TASK STATEMENT: Copy out every line of the records where the string "reciente" occurs.

(Pictures paired with source code)
◇ ◇ ◇ ◇ ◇ ◇ ◇
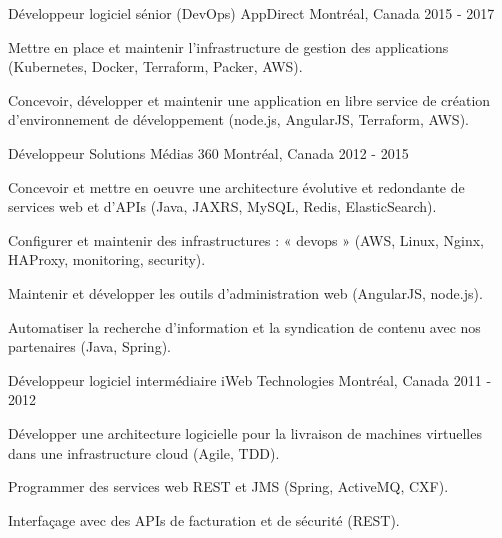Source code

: \begin{cventries}
  \cventry
    {Développeur logiciel sénior (DevOps)} %
    {AppDirect} %
    {Montréal, Canada} %
    {2015 - 2017} %
    {
      \begin{cvitems} %
        \item {Mettre en place et maintenir l'infrastructure de gestion des applications (Kubernetes, Docker, Terraform, Packer, AWS).}
        \item {Concevoir, développer et maintenir une application en libre service de création d'environnement de développement (node.js, AngularJS, Terraform, AWS).}
      \end{cvitems}
    }

  \cventry
    {Développeur} %
    {Solutions Médias 360} %
    {Montréal, Canada} %
    {2012 - 2015} %
    {
      \begin{cvitems} %
        \item {Concevoir et mettre en oeuvre une architecture évolutive et redondante de services web et d’APIs (Java, JAXRS, MySQL, Redis, ElasticSearch).}
        \item {Configurer et maintenir des infrastructures : « devops » (AWS, Linux, Nginx, HAProxy, monitoring, security).}
        \item {Maintenir et développer les outils d’administration web (AngularJS, node.js).}
        \item {Automatiser la recherche d'information et la syndication de contenu avec nos partenaires (Java, Spring).}
      \end{cvitems}
    }

  \cventry
    {Développeur logiciel intermédiaire} %
    {iWeb Technologies} %
    {Montréal, Canada} %
    {2011 - 2012} %
    {
      \begin{cvitems} %
        \item {Développer une architecture logicielle pour la livraison de machines virtuelles dans une infrastructure cloud (Agile, TDD).}
        \item {Programmer des services web REST et JMS (Spring, ActiveMQ, CXF).}
        \item {Interfaçage avec des APIs de facturation et de sécurité (REST).}
      \end{cvitems}
    }


\end{cventries}
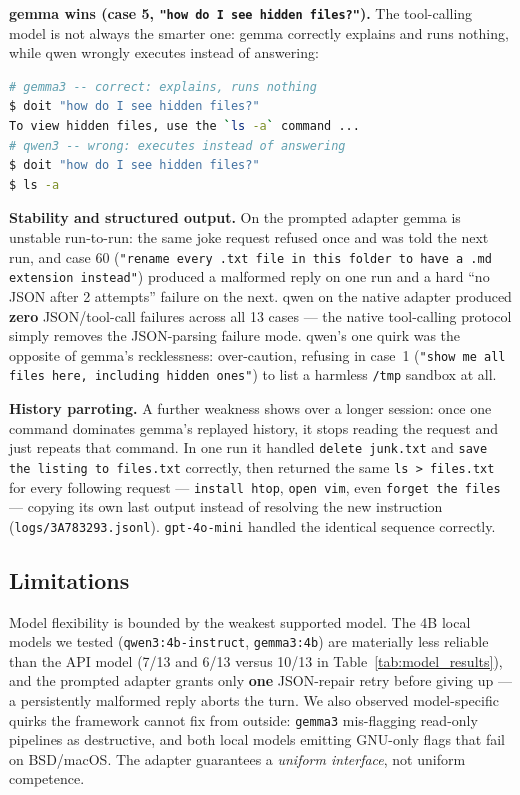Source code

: \documentclass[11pt,a4paper]{article}
\begin{document}
\textbf{gemma wins (case 5, \texttt{"how do I see hidden files?"}).} The tool-calling model is not always the smarter one: gemma correctly explains and runs nothing, while qwen wrongly executes instead of answering:
\begin{lstlisting}[language=bash, caption={gemma answers the question; qwen runs a command it should not.}]
# gemma3 -- correct: explains, runs nothing
$ doit "how do I see hidden files?"
To view hidden files, use the `ls -a` command ...
# qwen3 -- wrong: executes instead of answering
$ doit "how do I see hidden files?"
$ ls -a
\end{lstlisting}

\textbf{Stability and structured output.} On the prompted adapter gemma is unstable run-to-run: the same joke request refused once and was told the next run, and case 60 (\texttt{"rename every .txt file in this folder to have a .md extension instead"}) produced a malformed reply on one run and a hard ``no JSON after 2 attempts'' failure on the next. qwen on the native adapter produced \textbf{zero} JSON/tool-call failures across all 13 cases --- the native tool-calling protocol simply removes the JSON-parsing failure mode. qwen's one quirk was the opposite of gemma's recklessness: over-caution, refusing in case~1 (\texttt{"show me all files here, including hidden ones"}) to list a harmless \texttt{/tmp} sandbox at all.

\textbf{History parroting.} A further weakness shows over a longer session: once one command dominates gemma's replayed history, it stops reading the request and just repeats that command. In one run it handled \texttt{delete junk.txt} and \texttt{save the listing to files.txt} correctly, then returned the same \texttt{ls > files.txt} for every following request --- \texttt{install htop}, \texttt{open vim}, even \texttt{forget the files} --- copying its own last output instead of resolving the new instruction (\texttt{logs/3A783293.jsonl}). \texttt{gpt-4o-mini} handled the identical sequence correctly.

\subsection{Limitations}
Model flexibility is bounded by the weakest supported model. The 4B local models we tested (\texttt{qwen3:4b-instruct}, \texttt{gemma3:4b}) are materially less reliable than the API model (7/13 and 6/13 versus 10/13 in Table~\ref{tab:model_results}), and the prompted adapter grants only \textbf{one} JSON-repair retry before giving up --- a persistently malformed reply aborts the turn. We also observed model-specific quirks the framework cannot fix from outside: \texttt{gemma3} mis-flagging read-only pipelines as destructive, and both local models emitting GNU-only flags that fail on BSD/macOS. The adapter guarantees a \emph{uniform interface}, not uniform competence.
\end{document}
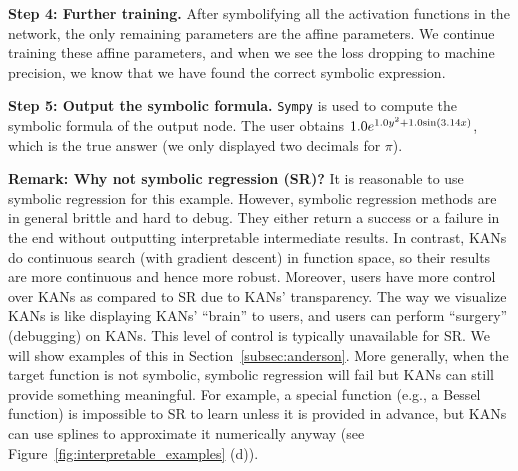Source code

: \documentclass{article}
\numberwithin{equation}{section}
\numberwithin{figure}{section}
\begin{document}
{\bf Step 4: Further training.} %
After symbolifying all the activation functions in the network, the only remaining parameters are the affine parameters. We continue training these affine parameters, and when we see the loss dropping to machine precision, we know that we have found the correct symbolic expression. %

{\bf Step 5: Output the symbolic formula.} \texttt{Sympy} is used to compute the symbolic formula of the output node. The user obtains $1.0e^{1.0y^2+1.0{\rm sin}(3.14x)}$, which is the true answer (we only displayed two decimals for $\pi$).

{\bf Remark: Why not symbolic regression (SR)?} 
It is reasonable to use symbolic regression for this example. However, symbolic regression methods are in general brittle and hard to debug. They either return a success or a failure in the end without outputting interpretable intermediate results. In contrast, KANs do continuous search (with gradient descent) in function space, so their results are more continuous and hence more robust. Moreover, users have more control over KANs as compared to SR due to KANs' transparency. The way we visualize KANs is like displaying KANs' ``brain'' to users, and users can perform ``surgery'' (debugging) on KANs. This level of control is typically unavailable for SR. We will show examples of this in Section~\ref{subsec:anderson}. More generally, when the target function is not symbolic, symbolic regression will fail but KANs can still provide something meaningful. For example, a special function (e.g., a Bessel function) is impossible to SR to learn unless it is provided in advance, but KANs can use splines to approximate it numerically anyway (see Figure~\ref{fig:interpretable_examples} (d)).


\end{document}
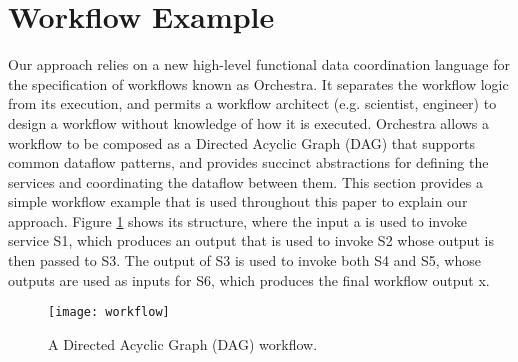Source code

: \documentclass[10pt, conference, compsocconf]{IEEEtran}
\newenvironment{ppl}{\small\ttfamily}{}
\begin{document}
\section{Workflow Example}\label{workflowexamplesection}

Our approach relies on a new high-level functional data coordination language for the specification of workflows known as Orchestra.
It separates the workflow logic from its execution, and permits a workflow architect (e.g. scientist, engineer) to design a workflow without knowledge of how it is executed.
Orchestra allows a workflow to be composed as a Directed Acyclic Graph (DAG) that supports common dataflow patterns, and provides succinct abstractions for defining the services and coordinating the dataflow between them.
This section provides a simple workflow example that is used throughout this paper to explain our approach.
Figure \ref{workflowfigure} shows its structure, where the input \begin{ppl}a\end{ppl} is used to invoke service \begin{ppl}S1\end{ppl}, which produces an output that is used to invoke \begin{ppl}S2\end{ppl} whose output is then passed to \begin{ppl}S3\end{ppl}.
The output of \begin{ppl}S3\end{ppl} is used to invoke both \begin{ppl}S4\end{ppl} and \begin{ppl}S5\end{ppl}, whose outputs are used as inputs for \begin{ppl}S6\end{ppl}, which produces the final workflow output \begin{ppl}x\end{ppl}.

\begin{figure}[h]
\centerline{\texttt{[image: workflow]}}
\caption{A Directed Acyclic Graph (DAG) workflow.}
\label{workflowfigure}
\end{figure}
\end{document}
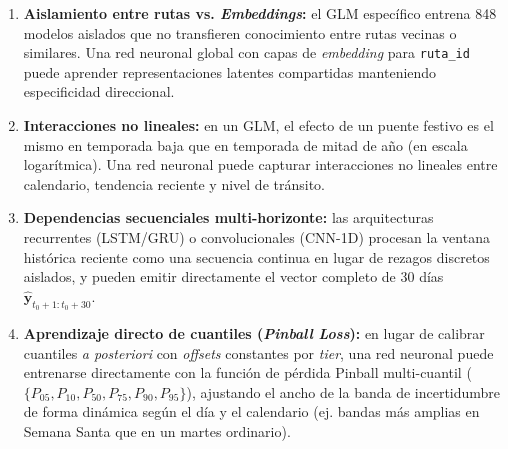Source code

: \documentclass[11pt,a4paper]{article}
\begin{document}
\begin{enumerate}[leftmargin=1.5em]
    \item \textbf{Aislamiento entre rutas vs. \textit{Embeddings}:} el GLM específico entrena 848 modelos aislados que no transfieren conocimiento entre rutas vecinas o similares. Una red neuronal global con capas de \textit{embedding} para \texttt{ruta\_id} puede aprender representaciones latentes compartidas manteniendo especificidad direccional.
    \item \textbf{Interacciones no lineales:} en un GLM, el efecto de un puente festivo es el mismo en temporada baja que en temporada de mitad de año (en escala logarítmica). Una red neuronal puede capturar interacciones no lineales entre calendario, tendencia reciente y nivel de tránsito.
    \item \textbf{Dependencias secuenciales multi-horizonte:} las arquitecturas recurrentes (LSTM/GRU) o convolucionales (CNN-1D) procesan la ventana histórica reciente como una secuencia continua en lugar de rezagos discretos aislados, y pueden emitir directamente el vector completo de 30 días $\hat{\mathbf{y}}_{t_0+1:t_0+30}$.
    \item \textbf{Aprendizaje directo de cuantiles (\textit{Pinball Loss}):} en lugar de calibrar cuantiles \textit{a posteriori} con \textit{offsets} constantes por \textit{tier}, una red neuronal puede entrenarse directamente con la función de pérdida Pinball multi-cuantil ($\{P_{05}, P_{10}, P_{50}, P_{75}, P_{90}, P_{95}\}$), ajustando el ancho de la banda de incertidumbre de forma dinámica según el día y el calendario (ej. bandas más amplias en Semana Santa que en un martes ordinario).
\end{enumerate}
\end{document}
◇ ◇ ◇ ◇ ◇ ◇ ◇
TASK ANSWER:
    \item \textbf{Interacciones no lineales:} en un GLM, el efecto de un puente festivo es el mismo en temporada baja que en temporada de mitad de año (en escala logarítmica). Una red neuronal puede capturar interacciones no lineales entre calendario, tendencia reciente y nivel de tránsito.
    \item \textbf{Dependencias secuenciales multi-horizonte:} las arquitecturas recurrentes (LSTM/GRU) o convolucionales (CNN-1D) procesan la ventana histórica reciente como una secuencia continua en lugar de rezagos discretos aislados, y pueden emitir directamente el vector completo de 30 días $\hat{\mathbf{y}}_{t_0+1:t_0+30}$.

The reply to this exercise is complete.